Write out each entry below exactly; the images do not belong in your copy.

● ● ●

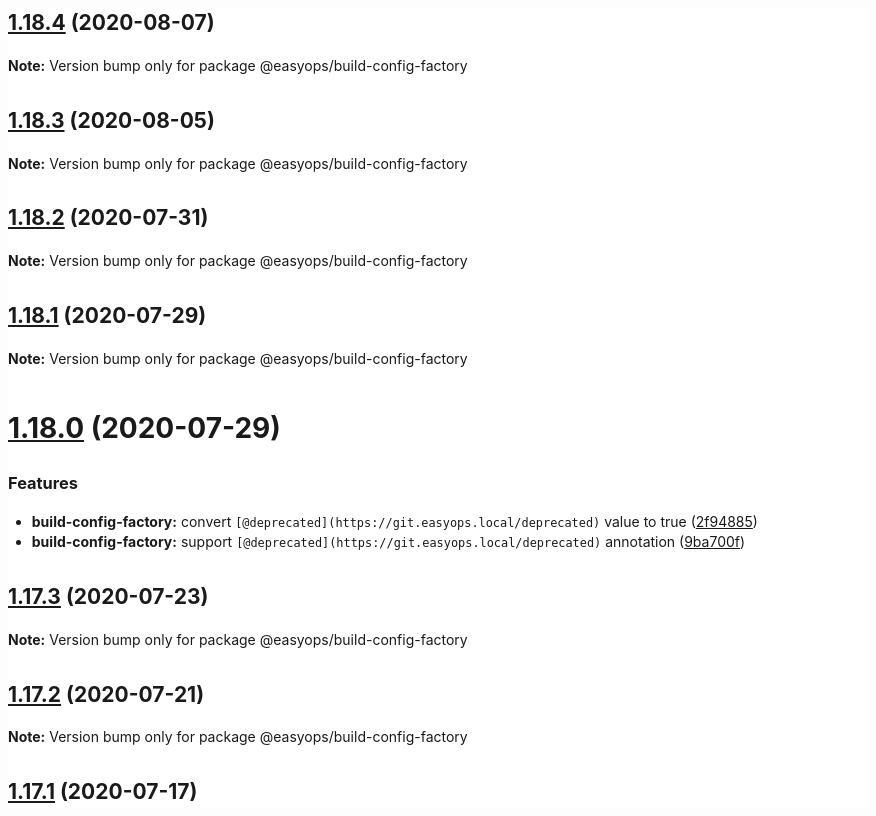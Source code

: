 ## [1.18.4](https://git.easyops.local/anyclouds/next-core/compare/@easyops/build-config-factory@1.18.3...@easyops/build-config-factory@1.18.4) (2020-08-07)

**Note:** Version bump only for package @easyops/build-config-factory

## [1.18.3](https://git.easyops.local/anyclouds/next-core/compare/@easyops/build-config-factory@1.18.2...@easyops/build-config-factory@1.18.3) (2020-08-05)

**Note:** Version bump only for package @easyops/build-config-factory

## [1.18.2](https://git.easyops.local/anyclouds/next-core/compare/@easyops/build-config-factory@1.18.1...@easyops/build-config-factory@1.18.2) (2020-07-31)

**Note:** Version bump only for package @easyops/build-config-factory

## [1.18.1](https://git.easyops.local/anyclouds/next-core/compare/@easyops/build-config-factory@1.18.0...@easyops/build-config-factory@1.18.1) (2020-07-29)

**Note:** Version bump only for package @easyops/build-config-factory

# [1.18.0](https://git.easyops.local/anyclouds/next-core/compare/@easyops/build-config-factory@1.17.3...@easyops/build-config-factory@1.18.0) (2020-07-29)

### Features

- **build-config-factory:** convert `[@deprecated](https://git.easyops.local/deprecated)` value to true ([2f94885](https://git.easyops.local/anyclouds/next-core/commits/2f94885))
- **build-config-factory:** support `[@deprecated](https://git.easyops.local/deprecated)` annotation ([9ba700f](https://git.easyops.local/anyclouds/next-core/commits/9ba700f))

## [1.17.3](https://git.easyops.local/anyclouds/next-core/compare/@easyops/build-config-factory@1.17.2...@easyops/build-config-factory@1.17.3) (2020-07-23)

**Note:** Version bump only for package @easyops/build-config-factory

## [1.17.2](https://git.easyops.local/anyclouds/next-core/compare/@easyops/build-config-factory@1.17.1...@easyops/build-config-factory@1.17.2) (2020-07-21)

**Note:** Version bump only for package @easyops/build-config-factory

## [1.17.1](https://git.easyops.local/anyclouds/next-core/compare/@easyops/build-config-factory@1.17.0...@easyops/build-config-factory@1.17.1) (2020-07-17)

● ● ●

■ Worked solution:
Source code

: ## [1.18.4](https://git.easyops.local/anyclouds/next-core/compare/@easyops/build-config-factory@1.18.3...@easyops/build-config-factory@1.18.4) (2020-08-07)

**Note:** Version bump only for package @easyops/build-config-factory

## [1.18.3](https://git.easyops.local/anyclouds/next-core/compare/@easyops/build-config-factory@1.18.2...@easyops/build-config-factory@1.18.3) (2020-08-05)

**Note:** Version bump only for package @easyops/build-config-factory

## [1.18.2](https://git.easyops.local/anyclouds/next-core/compare/@easyops/build-config-factory@1.18.1...@easyops/build-config-factory@1.18.2) (2020-07-31)

**Note:** Version bump only for package @easyops/build-config-factory

## [1.18.1](https://git.easyops.local/anyclouds/next-core/compare/@easyops/build-config-factory@1.18.0...@easyops/build-config-factory@1.18.1) (2020-07-29)

**Note:** Version bump only for package @easyops/build-config-factory

# [1.18.0](https://git.easyops.local/anyclouds/next-core/compare/@easyops/build-config-factory@1.17.3...@easyops/build-config-factory@1.18.0) (2020-07-29)

### Features

- **build-config-factory:** convert `[@deprecated](https://git.easyops.local/deprecated)` value to true ([2f94885](https://git.easyops.local/anyclouds/next-core/commits/2f94885))
- **build-config-factory:** support `[@deprecated](https://git.easyops.local/deprecated)` annotation ([9ba700f](https://git.easyops.local/anyclouds/next-core/commits/9ba700f))

## [1.17.3](https://git.easyops.local/anyclouds/next-core/compare/@easyops/build-config-factory@1.17.2...@easyops/build-config-factory@1.17.3) (2020-07-23)

**Note:** Version bump only for package @easyops/build-config-factory

## [1.17.2](https://git.easyops.local/anyclouds/next-core/compare/@easyops/build-config-factory@1.17.1...@easyops/build-config-factory@1.17.2) (2020-07-21)

**Note:** Version bump only for package @easyops/build-config-factory

## [1.17.1](https://git.easyops.local/anyclouds/next-core/compare/@easyops/build-config-factory@1.17.0...@easyops/build-config-factory@1.17.1) (2020-07-17)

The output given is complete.